Shipwreck Potpourri - Bermuda

Author: Geri Murphy
Bermuda is a tropical Atlantic island surrounded by a labyrinth of coral reefs that rise up to the sea's surface. Upon those reefs lie the remains of more than 300 sunken ships, one of the world's largest collections of historic wrecks in shallow water. As a result, the island has become a magnet for vacationing divers who love the thrill of shipwreck exploration and enjoy maritime history.
Bermuda's waters are a veritable undersea museum. History comes alive as you swim among the steam boilers, ship's propellers, canons and other artifacts of bygone eras. Awaiting visitors are more than 35 diveable shipwrecks from a dozen countries that span four centuries of maritime history. These wrecks include everything from Civil War blockade-runners to French and British warships to an array of steamers and freighters.
Wind direction and sea swells can sometimes deny access to certain dive sites, but since Bermuda is completely encircled by wrecks, there is always a calm side where wreck diving is good.
When the wind blows from the northeast or northwest, Bermuda's dive boats head for the protected south shore, where the wrecks are very close to land and surface conditions remain relatively flat. Here divers will discover a trail of six sunken ships that offer an amazing variety of wreck experiences.
The South Shore Six
One of Bermuda's most mysterious shipwrecks is the Mary Celestia, a Confederate blockade-runner that operated under multiple identities to confuse Union spies. Today, this 225-foot ship lies in 55 feet of water with one of her paddlewheel frames standing upright like a miniature ferris wheel.
The Minnie Breslauer was one of the unluckiest ships to sink in Bermuda waters. This 300-foot, steel-hulled English steamer was on her maiden voyage between Portugal and New York with a cargo of wine, dried fruit and bales of cork when she hit a reef. An attempt to back the ship off the reef resulted in its sinking. The wreck sits one mile off the south shore in depths ranging from 25 to 70 feet.
The Hermes is considered Bermuda's most popular wreck dive because she is fully intact, sitting upright on the bottom in 80 feet of crystal-clear water. She is the perfect picture of a classic shipwreck. Originally designed as a buoy tender, this 165-foot, steel-hulled vessel eventually was abandoned at a Bermuda dock before being scuttled as an artificial reef.
One of Bermuda's oldest wrecks still visited by divers is the three-masted, square-rigged Virginia Merchant. Used by the Virginia Company of England as a commercial cargo vessel, she carried colonists to the New World and returned with valuable cargoes of tobacco. While attempting to round the western end of Bermuda, the tiny sailing ship was struck by a severe storm and driven onto the reef. Today, the ship's ballast stones can be found on the sand bottom at 40 feet, 250 yards off Whale Bay, surrounded by beautiful coral archways and crevices loaded with reef fish.
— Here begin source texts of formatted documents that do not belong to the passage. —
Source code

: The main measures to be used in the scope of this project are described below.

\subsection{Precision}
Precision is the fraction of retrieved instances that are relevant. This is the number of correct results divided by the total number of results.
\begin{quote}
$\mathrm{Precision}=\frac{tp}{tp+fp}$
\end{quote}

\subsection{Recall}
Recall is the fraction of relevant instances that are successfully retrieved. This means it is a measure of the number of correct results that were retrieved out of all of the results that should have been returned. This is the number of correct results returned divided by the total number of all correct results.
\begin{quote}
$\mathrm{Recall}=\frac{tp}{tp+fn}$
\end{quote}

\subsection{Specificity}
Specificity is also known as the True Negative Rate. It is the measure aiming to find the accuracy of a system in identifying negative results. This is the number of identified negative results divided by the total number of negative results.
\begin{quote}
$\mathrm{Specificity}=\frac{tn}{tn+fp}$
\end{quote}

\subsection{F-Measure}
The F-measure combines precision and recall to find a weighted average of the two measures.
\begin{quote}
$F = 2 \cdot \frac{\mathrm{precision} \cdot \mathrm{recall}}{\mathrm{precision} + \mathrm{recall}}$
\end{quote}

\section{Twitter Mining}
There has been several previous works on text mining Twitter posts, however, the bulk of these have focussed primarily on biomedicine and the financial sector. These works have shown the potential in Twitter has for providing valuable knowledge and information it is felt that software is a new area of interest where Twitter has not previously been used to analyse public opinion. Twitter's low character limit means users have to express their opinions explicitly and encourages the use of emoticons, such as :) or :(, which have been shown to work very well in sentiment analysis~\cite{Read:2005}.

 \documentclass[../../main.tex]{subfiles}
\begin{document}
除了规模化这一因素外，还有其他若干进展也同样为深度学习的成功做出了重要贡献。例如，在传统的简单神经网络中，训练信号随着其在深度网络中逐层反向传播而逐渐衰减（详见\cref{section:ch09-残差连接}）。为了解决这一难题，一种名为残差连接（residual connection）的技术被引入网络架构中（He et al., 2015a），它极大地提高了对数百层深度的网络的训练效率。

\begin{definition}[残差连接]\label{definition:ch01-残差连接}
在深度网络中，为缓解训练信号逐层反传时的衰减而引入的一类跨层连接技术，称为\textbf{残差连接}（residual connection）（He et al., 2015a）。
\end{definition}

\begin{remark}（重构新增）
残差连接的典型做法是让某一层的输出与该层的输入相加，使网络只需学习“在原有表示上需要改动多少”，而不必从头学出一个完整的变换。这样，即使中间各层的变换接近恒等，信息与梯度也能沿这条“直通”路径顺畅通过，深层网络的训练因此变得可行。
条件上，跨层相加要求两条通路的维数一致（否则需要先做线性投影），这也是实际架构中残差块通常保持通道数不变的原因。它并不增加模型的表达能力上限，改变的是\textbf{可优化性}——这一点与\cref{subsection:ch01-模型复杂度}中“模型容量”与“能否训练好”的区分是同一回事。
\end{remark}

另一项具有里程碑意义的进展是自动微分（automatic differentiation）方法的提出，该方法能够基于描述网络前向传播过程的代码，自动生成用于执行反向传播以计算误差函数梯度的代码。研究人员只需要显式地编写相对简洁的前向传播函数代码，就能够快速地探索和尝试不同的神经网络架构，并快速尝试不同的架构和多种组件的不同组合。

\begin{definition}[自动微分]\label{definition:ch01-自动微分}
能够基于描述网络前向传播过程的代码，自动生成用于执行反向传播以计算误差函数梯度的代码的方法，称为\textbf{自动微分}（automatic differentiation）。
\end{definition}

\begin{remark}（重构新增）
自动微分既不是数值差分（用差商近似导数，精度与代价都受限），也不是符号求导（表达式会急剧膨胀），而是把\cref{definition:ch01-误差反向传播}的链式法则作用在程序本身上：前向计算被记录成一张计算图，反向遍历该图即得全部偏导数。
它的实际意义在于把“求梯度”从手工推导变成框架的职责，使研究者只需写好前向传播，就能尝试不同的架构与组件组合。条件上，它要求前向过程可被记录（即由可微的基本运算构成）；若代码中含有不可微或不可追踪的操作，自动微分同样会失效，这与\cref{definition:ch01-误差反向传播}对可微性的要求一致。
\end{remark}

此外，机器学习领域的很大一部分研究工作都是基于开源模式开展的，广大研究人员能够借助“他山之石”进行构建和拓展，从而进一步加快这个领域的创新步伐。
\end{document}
The King was an old U.S. Navy tugboat that was brought to Bermuda and converted into a treasure salvage vessel. Built in 1941, the little tug measured 55 feet in length with a 13-foot beam. She was never used for salvage but instead converted into a dive boat. In 1984, the King was donated by a local salvage diver as an artificial reef and was intentionally sunk by South Side Scuba. She now rests in 65 feet of water, fully intact, tilted to her starboard side, with her bow pointing upward.
In 1915, the English steamer Pollockshields ran up on the reef while carrying a cargo of World War I ammunition. The wreck lies in shallow water and is now a jumble of steel plates, beams and ribs.
The south shore six are just a sample of Bermuda's wreck heritage. Accessing these and other wrecks depends on the direction and strength of the wind and ocean swells. Bermuda's dive operators are experts at reading the local weather and will always take their customers to the wrecks where conditions are best that day.
Bermuda also offers superb reef diving with exceptionally healthy coral reefs, coral grottos, tunnels, archways and caves. The reefs and wrecks are populated with reef fish and marine life varieties seen in the Caribbean, plus some indigenous to Bermuda.